START Records to use
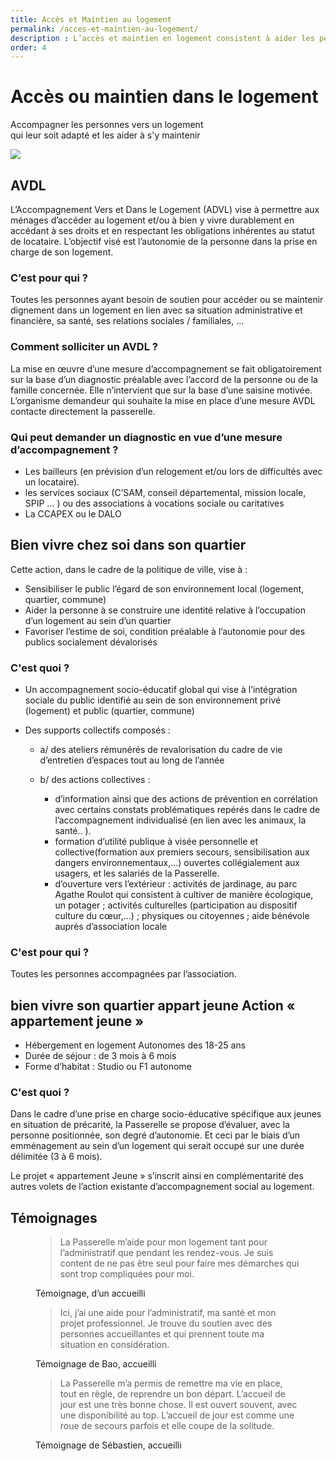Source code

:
 ```yaml
---
title: Accès et Maintien au logement
permalink: /acces-et-maintien-au-logement/
description : L’accès et maintien en logement consistent à aider les personnes à réaliser leurs démarches administratives, de santé et liées à leur vie quotidienne.
order: 4
---
```


<div class="rounded-1 shadow bg-secondary">
<div class="row row-cols-2">
<div class="col-6 p-5">
<h1 class="fw-bold text-white">Accès ou maintien dans le logement</h1>
<p class="fs-3">Accompagner les personnes vers un logement<br>
qui leur soit adapté et les aider à s'y maintenir</p>
</div>
<div class="col-6 p-3">
<img src="{{ "/img/cypripedium-calceolus-400X400.jpg" | relative_url }}" />
</div>
</div>
</div>

## AVDL

L’Accompagnement Vers et Dans le Logement (ADVL) vise à permettre aux ménages d’accéder au logement et/ou à bien y vivre durablement en accédant à ses droits et en respectant les obligations inhérentes au statut de locataire. L’objectif visé est l’autonomie de la personne dans la prise en charge de son logement.

### C’est pour qui ?

Toutes les personnes ayant besoin de soutien pour accéder ou se maintenir dignement dans un logement en lien avec sa situation administrative et financière, sa santé, ses relations sociales / familiales, ...

### Comment solliciter un AVDL ?

La mise en œuvre d’une mesure d’accompagnement se fait obligatoirement sur la base d’un diagnostic préalable avec l’accord de la personne ou de la famille concernée. Elle n’intervient que sur la base d’une saisine motivée. L’organisme demandeur qui souhaite la mise en place d’une mesure AVDL contacte directement la passerelle.

### Qui peut demander un diagnostic en vue d’une mesure d’accompagnement ?

  - Les bailleurs (en prévision d’un relogement et/ou lors de difficultés avec un locataire).
  - les services sociaux (C’SAM, conseil départemental, mission locale, SPIP … ) ou des associations à vocations sociale ou caritatives
  - La CCAPEX ou le DALO

## Bien vivre chez soi dans son quartier

Cette action, dans le cadre de la politique de ville, vise à :

  - Sensibiliser le public l’égard de son environnement local (logement, quartier, commune)
  - Aider la personne à se construire une identité relative à l’occupation d’un logement au sein d’un quartier
  - Favoriser l’estime de soi, condition préalable à l’autonomie pour des publics socialement dévalorisés

### C'est quoi ?

  - Un accompagnement socio-éducatif global qui vise à l’intégration sociale du public identifié au sein de son environnement privé (logement) et public (quartier, commune)
  - Des supports collectifs composés :

    - a/ des ateliers rémunérés de revalorisation du cadre de vie d’entretien d’espaces tout au long de l’année
    - b/ des actions collectives :

        - d’information ainsi que des actions de prévention en corrélation avec certains constats problématiques repérés dans le cadre de l’accompagnement individualisé (en lien avec les animaux, la santé.. ).
        - formation d’utilité publique à visée personnelle et collective(formation aux premiers secours, sensibilisation aux dangers environnementaux,…) ouvertes collégialement aux usagers, et les salariés de la Passerelle.
        - d’ouverture vers l’extérieur : activités de jardinage, au parc Agathe Roulot qui consistent à cultiver de manière écologique, un potager ; activités culturelles (participation au dispositif culture du cœur,…) ; physiques ou citoyennes ; aide bénévole auprès d’association locale

### C'est pour qui ?

Toutes les personnes accompagnées par l’association.

## bien vivre son quartier appart jeune Action « appartement jeune »

 - Hébergement en logement Autonomes des 18-25 ans
 - Durée de séjour : de 3 mois à 6 mois
 - Forme d’habitat : Studio ou F1 autonome

### C'est quoi ?

Dans le cadre d’une prise en charge socio-éducative spécifique aux jeunes en situation de précarité, la Passerelle se propose d’évaluer, avec la personne positionnée, son degré d’autonomie. Et ceci par le biais d’un emménagement au sein d’un logement qui serait occupé sur une durée délimitée (3 à 6 mois).

Le projet « appartement Jeune » s’inscrit ainsi en complémentarité des autres volets de l’action existante d’accompagnement social au logement.


## Témoignages

<figure>
<blockquote class="blockquote">
<p>La Passerelle m’aide pour mon logement tant pour l’administratif que pendant les rendez-vous. Je suis content de ne pas être seul pour faire mes démarches qui sont trop compliquées pour moi.</p>
</blockquote>
<figcaption class="blockquote-footer">
Témoignage, d’un accueilli
</figcaption>
</figure>
    
<figure>
<blockquote class="blockquote">
<p>Ici, j’ai une aide pour l’administratif, ma santé et mon projet professionnel. Je trouve du soutien avec des personnes accueillantes et qui prennent toute ma situation en considération.</p>
</blockquote>
<figcaption class="blockquote-footer">
Témoignage de Bao, accueilli
</figcaption>
</figure>

<figure>
<blockquote class="blockquote">
<p>La Passerelle m’a permis de remettre ma vie en place, tout en règle, de reprendre un bon départ. L’accueil de jour est une très bonne chose. Il est ouvert souvent, avec une disponibilité au top. L’accueil de jour est comme une roue de secours parfois et elle coupe de la solitude.</p>
</blockquote>
<figcaption class="blockquote-footer">
Témoignage de Sébastien, accueilli
</figcaption>
</figure>
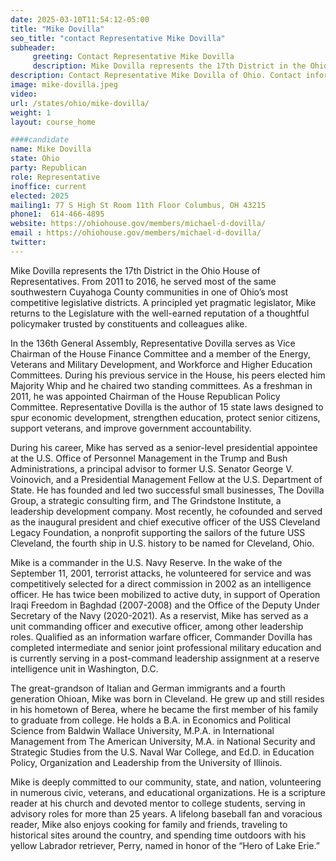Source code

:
 ```yaml
---
date: 2025-03-10T11:54:12-05:00
title: "Mike Dovilla"
seo_title: "contact Representative Mike Dovilla"
subheader:
     greeting: Contact Representative Mike Dovilla
     description: Mike Dovilla represents the 17th District in the Ohio House of Representatives. From 2011 to 2016, he served most of the same southwestern Cuyahoga County communities in one of Ohio’s most competitive legislative districts.
description: Contact Representative Mike Dovilla of Ohio. Contact information for Mike Dovilla includes email address, phone number, and mailing address.
image: mike-dovilla.jpeg
video:
url: /states/ohio/mike-dovilla/
weight: 1
layout: course_home

####candidate
name: Mike Dovilla
state: Ohio
party: Republican
role: Representative
inoffice: current
elected: 2025
mailing1: 77 S High St Room 11th Floor Columbus, OH 43215
phone1:  614-466-4895
website: https://ohiohouse.gov/members/michael-d-dovilla/
email : https://ohiohouse.gov/members/michael-d-dovilla/
twitter: 
---
```

Mike Dovilla represents the 17th District in the Ohio House of Representatives. From 2011 to 2016, he served most of the same southwestern Cuyahoga County communities in one of Ohio’s most competitive legislative districts. A principled yet pragmatic legislator, Mike returns to the Legislature with the well-earned reputation of a thoughtful policymaker trusted by constituents and colleagues alike.

In the 136th General Assembly, Representative Dovilla serves as Vice Chairman of the House Finance Committee and a member of the Energy, Veterans and Military Development, and Workforce and Higher Education Committees. During his previous service in the House, his peers elected him Majority Whip and he chaired two standing committees. As a freshman in 2011, he was appointed Chairman of the House Republican Policy Committee. Representative Dovilla is the author of 15 state laws designed to spur economic development, strengthen education, protect senior citizens, support veterans, and improve government accountability.

During his career, Mike has served as a senior-level presidential appointee at the U.S. Office of Personnel Management in the Trump and Bush Administrations, a principal advisor to former U.S. Senator George V. Voinovich, and a Presidential Management Fellow at the U.S. Department of State. He has founded and led two successful small businesses, The Dovilla Group, a strategic consulting firm, and The Grindstone Institute, a leadership development company. Most recently, he cofounded and served as the inaugural president and chief executive officer of the USS Cleveland Legacy Foundation, a nonprofit supporting the sailors of the future USS Cleveland, the fourth ship in U.S. history to be named for Cleveland, Ohio.

Mike is a commander in the U.S. Navy Reserve. In the wake of the September 11, 2001, terrorist attacks, he volunteered for service and was competitively selected for a direct commission in 2002 as an intelligence officer. He has twice been mobilized to active duty, in support of Operation Iraqi Freedom in Baghdad (2007-2008) and the Office of the Deputy Under Secretary of the Navy (2020-2021). As a reservist, Mike has served as a unit commanding officer and executive officer, among other leadership roles. Qualified as an information warfare officer, Commander Dovilla has completed intermediate and senior joint professional military education and is currently serving in a post-command leadership assignment at a reserve intelligence unit in Washington, D.C.

The great-grandson of Italian and German immigrants and a fourth generation Ohioan, Mike was born in Cleveland. He grew up and still resides in his hometown of Berea, where he became the first member of his family to graduate from college. He holds a B.A. in Economics and Political Science from Baldwin Wallace University, M.P.A. in International Management from The American University, M.A. in National Security and Strategic Studies from the U.S. Naval War College, and Ed.D. in Education Policy, Organization and Leadership from the University of Illinois.

Mike is deeply committed to our community, state, and nation, volunteering in numerous civic, veterans, and educational organizations. He is a scripture reader at his church and devoted mentor to college students, serving in advisory roles for more than 25 years. A lifelong baseball fan and voracious reader, Mike also enjoys cooking for family and friends, traveling to historical sites around the country, and spending time outdoors with his yellow Labrador retriever, Perry, named in honor of the “Hero of Lake Erie.”
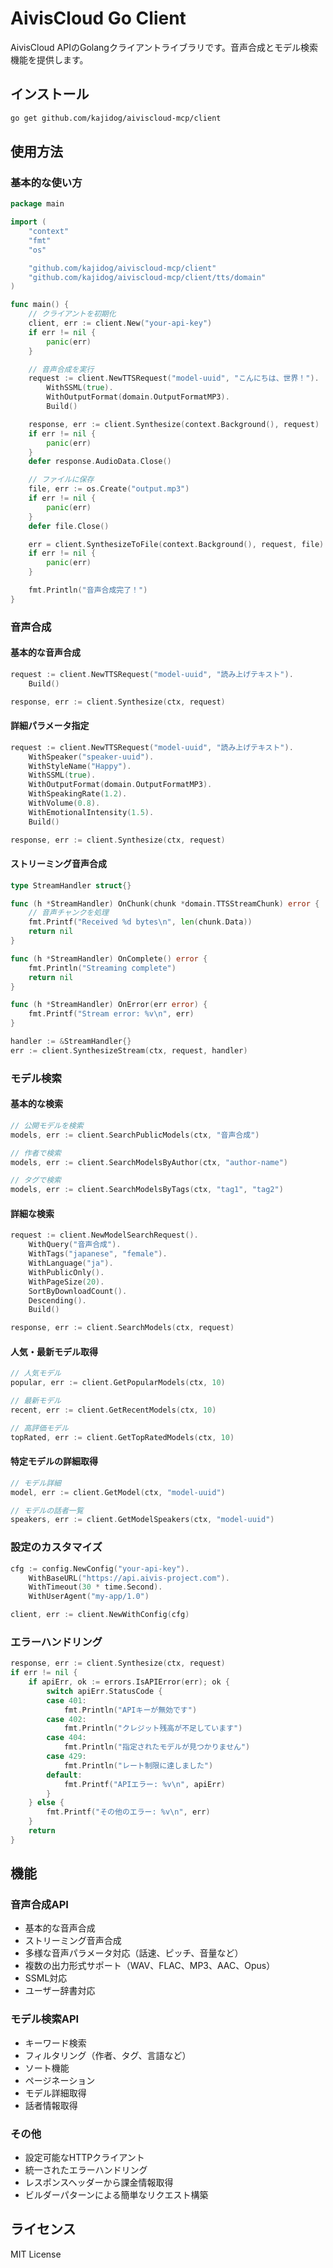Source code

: # AivisCloud Go Client

AivisCloud APIのGolangクライアントライブラリです。音声合成とモデル検索機能を提供します。

## インストール

```bash
go get github.com/kajidog/aiviscloud-mcp/client
```

## 使用方法

### 基本的な使い方

```go
package main

import (
    "context"
    "fmt"
    "os"

    "github.com/kajidog/aiviscloud-mcp/client"
    "github.com/kajidog/aiviscloud-mcp/client/tts/domain"
)

func main() {
    // クライアントを初期化
    client, err := client.New("your-api-key")
    if err != nil {
        panic(err)
    }

    // 音声合成を実行
    request := client.NewTTSRequest("model-uuid", "こんにちは、世界！").
        WithSSML(true).
        WithOutputFormat(domain.OutputFormatMP3).
        Build()

    response, err := client.Synthesize(context.Background(), request)
    if err != nil {
        panic(err)
    }
    defer response.AudioData.Close()

    // ファイルに保存
    file, err := os.Create("output.mp3")
    if err != nil {
        panic(err)
    }
    defer file.Close()

    err = client.SynthesizeToFile(context.Background(), request, file)
    if err != nil {
        panic(err)
    }

    fmt.Println("音声合成完了！")
}
```

### 音声合成

#### 基本的な音声合成

```go
request := client.NewTTSRequest("model-uuid", "読み上げテキスト").
    Build()

response, err := client.Synthesize(ctx, request)
```

#### 詳細パラメータ指定

```go
request := client.NewTTSRequest("model-uuid", "読み上げテキスト").
    WithSpeaker("speaker-uuid").
    WithStyleName("Happy").
    WithSSML(true).
    WithOutputFormat(domain.OutputFormatMP3).
    WithSpeakingRate(1.2).
    WithVolume(0.8).
    WithEmotionalIntensity(1.5).
    Build()

response, err := client.Synthesize(ctx, request)
```

#### ストリーミング音声合成

```go
type StreamHandler struct{}

func (h *StreamHandler) OnChunk(chunk *domain.TTSStreamChunk) error {
    // 音声チャンクを処理
    fmt.Printf("Received %d bytes\n", len(chunk.Data))
    return nil
}

func (h *StreamHandler) OnComplete() error {
    fmt.Println("Streaming complete")
    return nil
}

func (h *StreamHandler) OnError(err error) {
    fmt.Printf("Stream error: %v\n", err)
}

handler := &StreamHandler{}
err := client.SynthesizeStream(ctx, request, handler)
```

### モデル検索

#### 基本的な検索

```go
// 公開モデルを検索
models, err := client.SearchPublicModels(ctx, "音声合成")

// 作者で検索
models, err := client.SearchModelsByAuthor(ctx, "author-name")

// タグで検索
models, err := client.SearchModelsByTags(ctx, "tag1", "tag2")
```

#### 詳細な検索

```go
request := client.NewModelSearchRequest().
    WithQuery("音声合成").
    WithTags("japanese", "female").
    WithLanguage("ja").
    WithPublicOnly().
    WithPageSize(20).
    SortByDownloadCount().
    Descending().
    Build()

response, err := client.SearchModels(ctx, request)
```

#### 人気・最新モデル取得

```go
// 人気モデル
popular, err := client.GetPopularModels(ctx, 10)

// 最新モデル  
recent, err := client.GetRecentModels(ctx, 10)

// 高評価モデル
topRated, err := client.GetTopRatedModels(ctx, 10)
```

#### 特定モデルの詳細取得

```go
// モデル詳細
model, err := client.GetModel(ctx, "model-uuid")

// モデルの話者一覧
speakers, err := client.GetModelSpeakers(ctx, "model-uuid")
```

### 設定のカスタマイズ

```go
cfg := config.NewConfig("your-api-key").
    WithBaseURL("https://api.aivis-project.com").
    WithTimeout(30 * time.Second).
    WithUserAgent("my-app/1.0")

client, err := client.NewWithConfig(cfg)
```

### エラーハンドリング

```go
response, err := client.Synthesize(ctx, request)
if err != nil {
    if apiErr, ok := errors.IsAPIError(err); ok {
        switch apiErr.StatusCode {
        case 401:
            fmt.Println("APIキーが無効です")
        case 402:
            fmt.Println("クレジット残高が不足しています")
        case 404:
            fmt.Println("指定されたモデルが見つかりません")
        case 429:
            fmt.Println("レート制限に達しました")
        default:
            fmt.Printf("APIエラー: %v\n", apiErr)
        }
    } else {
        fmt.Printf("その他のエラー: %v\n", err)
    }
    return
}
```

## 機能

### 音声合成API
- 基本的な音声合成
- ストリーミング音声合成
- 多様な音声パラメータ対応（話速、ピッチ、音量など）
- 複数の出力形式サポート（WAV、FLAC、MP3、AAC、Opus）
- SSML対応
- ユーザー辞書対応

### モデル検索API
- キーワード検索
- フィルタリング（作者、タグ、言語など）
- ソート機能
- ページネーション
- モデル詳細取得
- 話者情報取得

### その他
- 設定可能なHTTPクライアント
- 統一されたエラーハンドリング
- レスポンスヘッダーから課金情報取得
- ビルダーパターンによる簡単なリクエスト構築

## ライセンス

MIT License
END Records to use
* [Exercise]: State the number of lines in the records above that contain the string "préalable", and give nothing else.

* [Exercise result]: 2